I put the bubbles on the outside and this suited the design better. I tried adding the word fizzy with the bubble atheistic with the logo typeface, this evidently didn't work and it needed to stay simple and clean like the rest of the design. I tried various ways of adding it and I really found it difficult to make it fit and work. In the end I added it to the fruit flavour with the clean sans serif, this makes the word stand out from the flavour and works within the design. 




I am happy with my design at this point as it was created all under such a small amount of time and it forced me to work on it at a constant pace instead of a pick it up, put it down approach where I would go back and rework and add to it at another point. I feel that my design is conscious and answers the brief well whilst keeping the atheistic they favour and morals of the brand. The green really stands out on all the different flavours and really brings home the health and freshness of the juice.

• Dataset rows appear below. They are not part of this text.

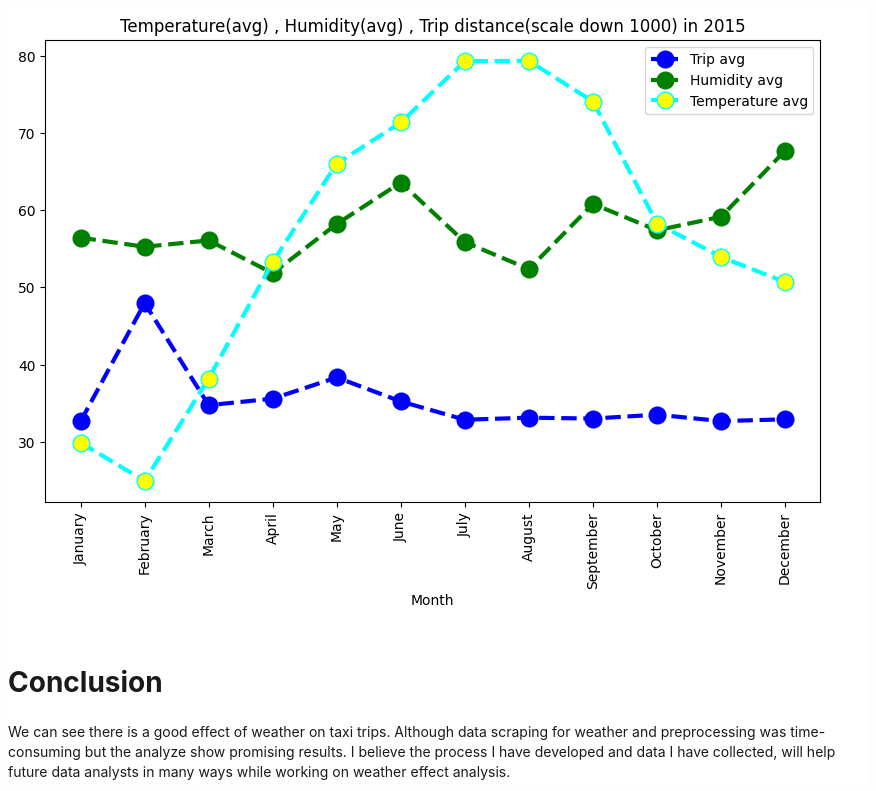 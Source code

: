 ![png](analyze_files/combine_trend.png)


# Conclusion

We can see there is a good effect of weather on taxi trips. Although data scraping for weather and preprocessing was time-consuming but the analyze show promising results.   I believe the process I have developed and  data I have collected, will help future data analysts in many ways while working on weather effect analysis.






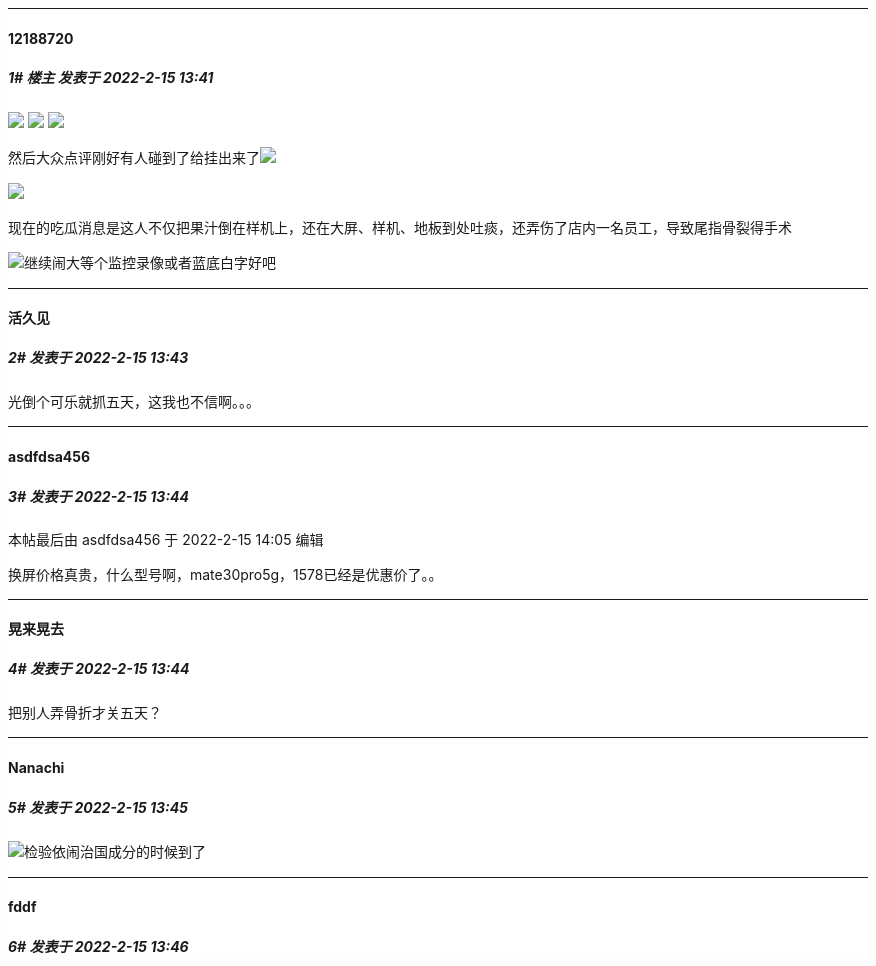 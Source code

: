 

*****

####  12188720  
##### 1#       楼主       发表于 2022-2-15 13:41

<img src="http://tvax3.sinaimg.cn/large/6fcb9509ly1gze52rrwsyj20gm0fq75q.jpg" referrerpolicy="no-referrer">
<img src="http://tva1.sinaimg.cn/large/6fcb9509ly1gze52rwwpij21l50x5tgt.jpg" referrerpolicy="no-referrer">
<img src="http://tvax3.sinaimg.cn/large/6fcb9509ly1gze52s0r2jj20gi0duab7.jpg" referrerpolicy="no-referrer">

然后大众点评刚好有人碰到了给挂出来了<img src="https://static.saraba1st.com/image/smiley/face2017/044.png" referrerpolicy="no-referrer">

<img src="http://tvax2.sinaimg.cn/large/6fcb9509ly1gze53tbut8j20u01sx0xt.jpg" referrerpolicy="no-referrer">

现在的吃瓜消息是这人不仅把果汁倒在样机上，还在大屏、样机、地板到处吐痰，还弄伤了店内一名员工，导致尾指骨裂得手术

<img src="https://static.saraba1st.com/image/smiley/face2017/067.png" referrerpolicy="no-referrer">继续闹大等个监控录像或者蓝底白字好吧

*****

####  活久见  
##### 2#       发表于 2022-2-15 13:43

光倒个可乐就抓五天，这我也不信啊。。。

*****

####  asdfdsa456  
##### 3#       发表于 2022-2-15 13:44

 本帖最后由 asdfdsa456 于 2022-2-15 14:05 编辑 

换屏价格真贵，什么型号啊，mate30pro5g，1578已经是优惠价了。。

*****

####  晃来晃去  
##### 4#       发表于 2022-2-15 13:44

把别人弄骨折才关五天？

*****

####  Nanachi  
##### 5#       发表于 2022-2-15 13:45

<img src="https://static.saraba1st.com/image/smiley/face2017/037.png" referrerpolicy="no-referrer">检验依闹治国成分的时候到了

*****

####  fddf  
##### 6#       发表于 2022-2-15 13:46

This brief was to be a quick and turnaround brief because of the approaching deadline and I continued to do it with the lack of time as I thought it would be interesting to see if I could balance it with other and complete to a happy standard in time and also due to the potential I saw in it for design as packaging is a favourite as mine. What i've learnt from doing this brief is that in order to complete a brief in a quick time I need to not only sketch out my ideas to involve and the imagery I want to use and imitate but the whole label shape, layout of information, colour and to consider this once applied to the container. If I had done this before I had digitally started that I would of known where and what I was including and it would of been a simple task and put everything in place.